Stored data
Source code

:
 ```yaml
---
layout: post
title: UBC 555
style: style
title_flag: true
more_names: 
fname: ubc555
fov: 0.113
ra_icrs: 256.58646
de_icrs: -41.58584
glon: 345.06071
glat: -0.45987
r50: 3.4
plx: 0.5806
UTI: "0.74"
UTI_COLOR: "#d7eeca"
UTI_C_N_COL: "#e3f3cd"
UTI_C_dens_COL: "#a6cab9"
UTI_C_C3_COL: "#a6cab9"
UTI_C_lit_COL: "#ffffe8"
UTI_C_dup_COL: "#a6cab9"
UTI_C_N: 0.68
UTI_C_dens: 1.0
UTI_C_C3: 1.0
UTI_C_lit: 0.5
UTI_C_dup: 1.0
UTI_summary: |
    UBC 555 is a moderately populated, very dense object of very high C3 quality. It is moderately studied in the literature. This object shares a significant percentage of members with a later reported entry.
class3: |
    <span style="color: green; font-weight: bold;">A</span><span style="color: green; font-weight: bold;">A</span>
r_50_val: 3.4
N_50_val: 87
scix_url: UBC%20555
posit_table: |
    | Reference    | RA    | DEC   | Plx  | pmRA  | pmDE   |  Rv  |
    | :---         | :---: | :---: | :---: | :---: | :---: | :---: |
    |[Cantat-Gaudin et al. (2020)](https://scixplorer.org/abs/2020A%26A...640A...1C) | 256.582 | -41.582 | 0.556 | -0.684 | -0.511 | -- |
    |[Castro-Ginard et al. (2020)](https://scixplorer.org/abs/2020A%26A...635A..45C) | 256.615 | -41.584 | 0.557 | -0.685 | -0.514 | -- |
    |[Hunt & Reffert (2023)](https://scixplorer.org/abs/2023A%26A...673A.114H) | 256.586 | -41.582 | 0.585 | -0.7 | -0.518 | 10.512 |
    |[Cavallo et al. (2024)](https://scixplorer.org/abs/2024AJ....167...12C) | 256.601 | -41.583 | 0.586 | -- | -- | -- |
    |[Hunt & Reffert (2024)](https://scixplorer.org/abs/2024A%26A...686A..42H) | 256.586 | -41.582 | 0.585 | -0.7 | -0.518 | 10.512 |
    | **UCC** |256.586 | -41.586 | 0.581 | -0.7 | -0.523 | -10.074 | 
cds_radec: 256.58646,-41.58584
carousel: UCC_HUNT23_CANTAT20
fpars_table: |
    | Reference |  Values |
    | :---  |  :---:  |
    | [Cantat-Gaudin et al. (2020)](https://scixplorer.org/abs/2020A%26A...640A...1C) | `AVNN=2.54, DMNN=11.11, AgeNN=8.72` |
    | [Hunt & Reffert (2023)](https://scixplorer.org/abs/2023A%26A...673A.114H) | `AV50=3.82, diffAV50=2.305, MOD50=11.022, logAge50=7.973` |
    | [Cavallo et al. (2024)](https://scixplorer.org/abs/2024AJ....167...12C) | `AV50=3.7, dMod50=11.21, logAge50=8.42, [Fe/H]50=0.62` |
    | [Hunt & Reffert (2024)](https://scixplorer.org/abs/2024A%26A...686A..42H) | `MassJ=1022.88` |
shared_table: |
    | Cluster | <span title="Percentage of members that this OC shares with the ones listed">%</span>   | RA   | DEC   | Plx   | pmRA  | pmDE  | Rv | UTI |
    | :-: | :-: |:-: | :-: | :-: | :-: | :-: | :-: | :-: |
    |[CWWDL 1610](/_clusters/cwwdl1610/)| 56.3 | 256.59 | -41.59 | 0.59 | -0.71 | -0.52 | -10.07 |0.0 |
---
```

About this task
Of the lines above, copy each one that contains the word "shares".

Exercise solution
    UBC 555 is a moderately populated, very dense object of very high C3 quality. It is moderately studied in the literature. This object shares a significant percentage of members with a later reported entry.
    | Cluster | <span title="Percentage of members that this OC shares with the ones listed">%</span>   | RA   | DEC   | Plx   | pmRA  | pmDE  | Rv | UTI |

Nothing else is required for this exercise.